The Media Capture Task Force might be interested in documents (in-progress, and themselves needing review and feedback) to aid in identifying and mitigating privacy issues in Web specifications, which have been used as part of this review, including:
* https://w3ctag.github.io/security-questionnaire/
* https://w3c.github.io/fingerprinting-guidance/

Comments below have been combined into categories.

### Consent/Permissions

Do permissions carry forward across sessions? Could there be a built-in sunset period for permissions? European participants in particular have raised this concern as it may be related to legal compliance in the EU.

It would be nice if there was a simple, user friendly way to revoke consent for a stream (especially audio/webcam streams). As it currently stands, once consent is granted there doesn't seem to be simple way to revoke it.

> "when the page is secure"

"secure" is a word that often gets defined in different ways. Would it be more precise to refer to "privileged contexts"?
http://www.w3.org/TR/powerful-features/#settings-privileged

Not persisting permissions in such settings is a good base-line requirement. Section 10.6 states that persistent permissions must be be served over HTTPS and have no mixed content. It would be nice to see the definition of mixed content expanded to include the various issues mentioned in Bonneau's recent paper[1]. For example, if a site elects to use pinning, it should be considered to have mixed content if it loads non-pinned content.

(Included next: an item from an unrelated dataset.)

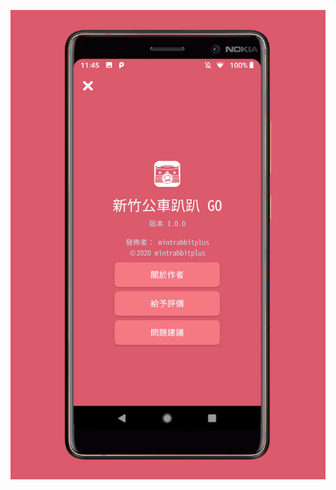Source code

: ![image](https://github.com/pmshkung/jhkapp/blob/master/Android/%E6%96%B0%E7%AB%B9%E5%85%AC%E8%BB%8A%E8%B6%B4%E8%B6%B4%20GO/P0.png)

[1] http://www.jbonneau.com/doc/KB15-NDSS-hsts_pinning_survey.pdf

[Note: This last point is perhaps also relevant to http://www.w3.org/TR/mixed-content/]

You've heard from the TAG already about whether use of the API ever makes sense in unprivileged contexts. That is, when the user is asked for permission to access their camera, do they understand that they're granting this permission to all network attackers as well as the site they think they're talking to? I suspect this PING email thread is not going to change your minds about that already discussed topic. However, it would be worthwhile to note this security threat in the security considerations section and to note for user agent implementers the difficulty for this permission prompt.

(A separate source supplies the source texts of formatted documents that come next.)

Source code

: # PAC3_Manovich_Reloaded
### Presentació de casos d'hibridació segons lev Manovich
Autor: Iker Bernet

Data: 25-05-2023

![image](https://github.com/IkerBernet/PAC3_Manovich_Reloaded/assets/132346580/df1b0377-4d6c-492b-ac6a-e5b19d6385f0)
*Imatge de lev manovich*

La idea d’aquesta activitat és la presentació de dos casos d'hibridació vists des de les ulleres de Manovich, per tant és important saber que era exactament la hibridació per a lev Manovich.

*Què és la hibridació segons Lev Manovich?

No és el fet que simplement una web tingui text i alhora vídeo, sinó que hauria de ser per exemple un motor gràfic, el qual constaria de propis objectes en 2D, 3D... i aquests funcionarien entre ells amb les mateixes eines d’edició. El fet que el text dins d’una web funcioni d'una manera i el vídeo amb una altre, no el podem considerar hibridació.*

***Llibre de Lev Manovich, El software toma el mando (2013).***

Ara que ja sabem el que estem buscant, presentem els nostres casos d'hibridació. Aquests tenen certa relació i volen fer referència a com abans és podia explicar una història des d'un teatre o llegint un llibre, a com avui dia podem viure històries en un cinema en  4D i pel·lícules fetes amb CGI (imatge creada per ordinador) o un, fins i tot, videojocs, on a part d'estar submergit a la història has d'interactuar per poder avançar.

Best Practice 2 is in a section entitled "Implementation Suggestions", but contains a normative MUST statement. If this is an interoperability requirement and MUST is defined as in 2119, then I think "suggestions" (and indeed, "best practice") is probably incorrect terminology.

Permissions for getUserMedia seem to be specific to entry script origin. Is this what users will expect? For example, if I grant and persist permission to callmyfriends.com to use their service and later I browse to example.com which has an embedded iframe of callmyfriends.com, will users be shocked to see their camera turn on and a picture of themselves on the screen? Permission breadth may be a flexible option for the user agent ("Optionally, e.g., based on a previously-established user preference, for security reasons"), but it might be useful for the spec to establish some expectations here. Top-level origin/embedded origin pairs, for example, might be a useful model, as in some implementations of Geolocation.

### Device enumeration

Why is there no requirement for user permission before a platform detects how many devices of each class are connected/available? Does the specification provide a mechanism to allow a user agent to deny access if an application is not in use?

Can we specify the order in which devices should be listed? If this will vary, it will make it that much easier to fingerprint the user agent, based not only on what kinds of devices they have attached, but what order the software happened to list those devices. (For example, see our experience with font listing.)

Does this need to be enumerable? Fingerprintability of plugins, for example, can be dramatically reduced by changing it to a query model. Does the user have a camera attached? Does the user have a microphone attached? If so, the site can then ask the user for permission and when they do so, they can get deviceIds, kinds and grouping of devices, labels, etc. Related: what purpose does the deviceId serve prior to granting of permission (as opposed to just knowing the kinds/capabilities)? Does the site need to know that I have a microphone and a grouped microphone/webcam and a separate webcam *before* asking me for permission to access my camera? If the enumeration and identifiers are only present after asking for permission, then no additional permission prompt is needed and leakage of information can be reduced.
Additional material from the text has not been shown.